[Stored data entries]
- Opening Delimiter -

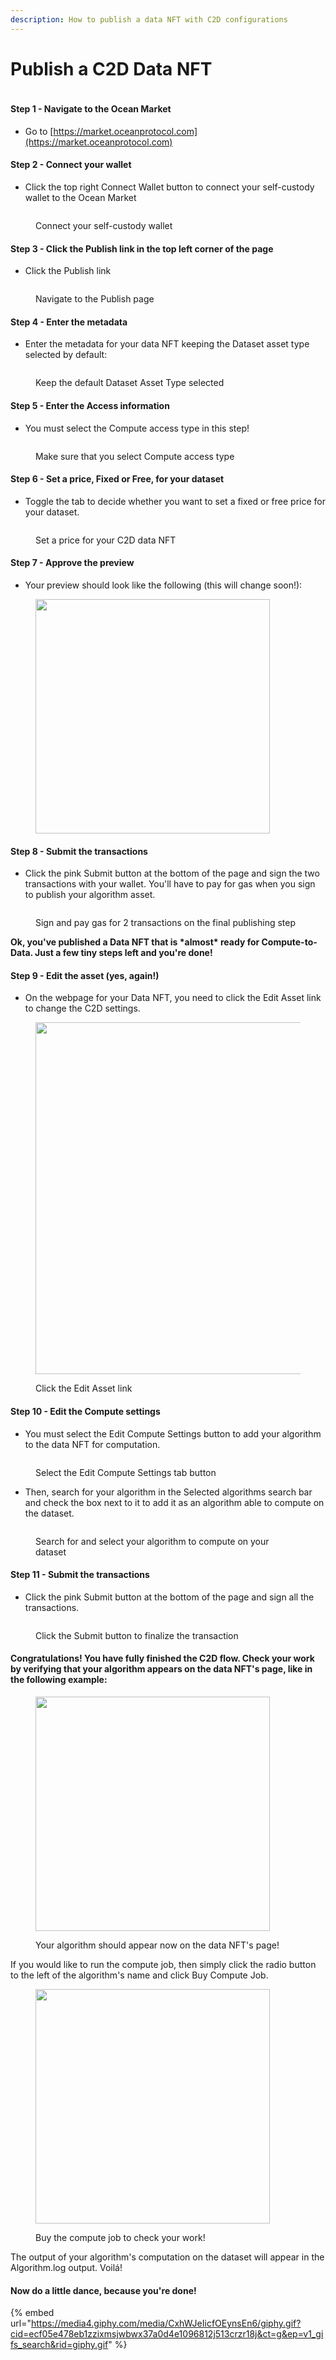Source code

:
 ```yaml
---
description: How to publish a data NFT with C2D configurations
---
```


# Publish a C2D Data NFT

<figure><img src="../../.gitbook/assets/talk-data-to-me.gif" alt=""><figcaption></figcaption></figure>

#### Step 1 - Navigate to the Ocean Market

* Go to [https://market.oceanprotocol.com](https://market.oceanprotocol.com)

#### Step 2 - Connect your wallet

* Click the top right Connect Wallet button to connect your self-custody wallet to the Ocean Market

<figure><img src="../../.gitbook/assets/market/connect-wallet.png" alt=""><figcaption><p>Connect your self-custody wallet</p></figcaption></figure>

#### Step 3 - Click the Publish link in the top left corner of the page

* Click the Publish link

<figure><img src="../../.gitbook/assets/c2d/publish.png" alt=""><figcaption><p>Navigate to the Publish page</p></figcaption></figure>

#### Step 4 - Enter the metadata

* Enter the metadata for your data NFT keeping the Dataset asset type selected by default:

<figure><img src="../../.gitbook/assets/c2d/dataset-default-option.png" alt=""><figcaption><p>Keep the default Dataset Asset Type selected</p></figcaption></figure>

#### Step 5 - Enter the Access information

* You must select the Compute access type in this step!

<figure><img src="../../.gitbook/assets/c2d/dataset-compute-option.png" alt=""><figcaption><p>Make sure that you select Compute access type</p></figcaption></figure>

#### Step 6 - Set a price, Fixed or Free, for your dataset

* Toggle the tab to decide whether you want to set a fixed or free price for your dataset.

<figure><img src="../../.gitbook/assets/c2d/Set-a-price-algo.png" alt=""><figcaption><p>Set a price for your C2D data NFT</p></figcaption></figure>

#### Step 7 - Approve the preview

* Your preview should look like the following (this will change soon!):

<figure><img src="../../.gitbook/assets/c2d/data-nft-c2d-preview.png" alt="" width="375"><figcaption></figcaption></figure>

#### Step 8 - Submit the transactions

* Click the pink Submit button at the bottom of the page and sign the two transactions with your wallet. You'll have to pay for gas when you sign to publish your algorithm asset.

<figure><img src="../../.gitbook/assets/c2d/Sign-transactions.png" alt=""><figcaption><p>Sign and pay gas for 2 transactions on the final publishing step</p></figcaption></figure>

**Ok, you've published a Data NFT that is \*almost\* ready for Compute-to-Data. Just a few tiny steps left and you're done!**

#### Step 9 - Edit the asset (yes, again!)

* On the webpage for your Data NFT, you need to click the Edit Asset link to change the C2D settings.

<figure><img src="../../.gitbook/assets/c2d/edit-asset-link.png" alt="" width="563"><figcaption><p>Click the Edit Asset link</p></figcaption></figure>

#### Step 10 - Edit the Compute settings

* You must select the Edit Compute Settings button to add your algorithm to the data NFT for computation.

<figure><img src="../../.gitbook/assets/c2d/edit-compute-settings.png" alt=""><figcaption><p>Select the Edit Compute Settings tab button</p></figcaption></figure>

* Then, search for your algorithm in the Selected algorithms search bar and check the box next to it to add it as an algorithm able to compute on the dataset.

<figure><img src="../../.gitbook/assets/c2d/select-algorithm-for-compute.png" alt=""><figcaption><p>Search for and select your algorithm to compute on your dataset</p></figcaption></figure>

#### Step 11 - Submit the transactions

* Click the pink Submit button at the bottom of the page and sign all the transactions.

<figure><img src="../../.gitbook/assets/c2d/Submit-compute-settings.png" alt=""><figcaption><p>Click the Submit button to finalize the transaction</p></figcaption></figure>

#### Congratulations! You have fully finished the C2D flow. Check your work by verifying that your algorithm appears on the data NFT's page, like in the following example:

<figure><img src="../../.gitbook/assets/c2d/double-check-work.png" alt="" width="375"><figcaption><p>Your algorithm should appear now on the data NFT's page!</p></figcaption></figure>

If you would like to run the compute job, then simply click the radio button to the left of the algorithm's name and click Buy Compute Job.

<figure><img src="../../.gitbook/assets/c2d/buy-compute-job.png" alt="" width="375"><figcaption><p>Buy the compute job to check your work!</p></figcaption></figure>

The output of your algorithm's computation on the dataset will appear in the Algorithm.log output. Voilá!

#### Now do a little dance, because you're done!

{% embed url="https://media4.giphy.com/media/CxhWJeIicfOEynsEn6/giphy.gif?cid=ecf05e478eb1zzixmsjwbwx37a0d4e1096812j513crzr18j&ct=g&ep=v1_gifs_search&rid=giphy.gif" %}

- Closing Delimiter -

**TASK PROMPT:**
Lines above that contain the string "bottom" make up the answer.

**SOLVED PROBLEM:**
* Click the pink Submit button at the bottom of the page and sign the two transactions with your wallet. You'll have to pay for gas when you sign to publish your algorithm asset.
* Click the pink Submit button at the bottom of the page and sign all the transactions.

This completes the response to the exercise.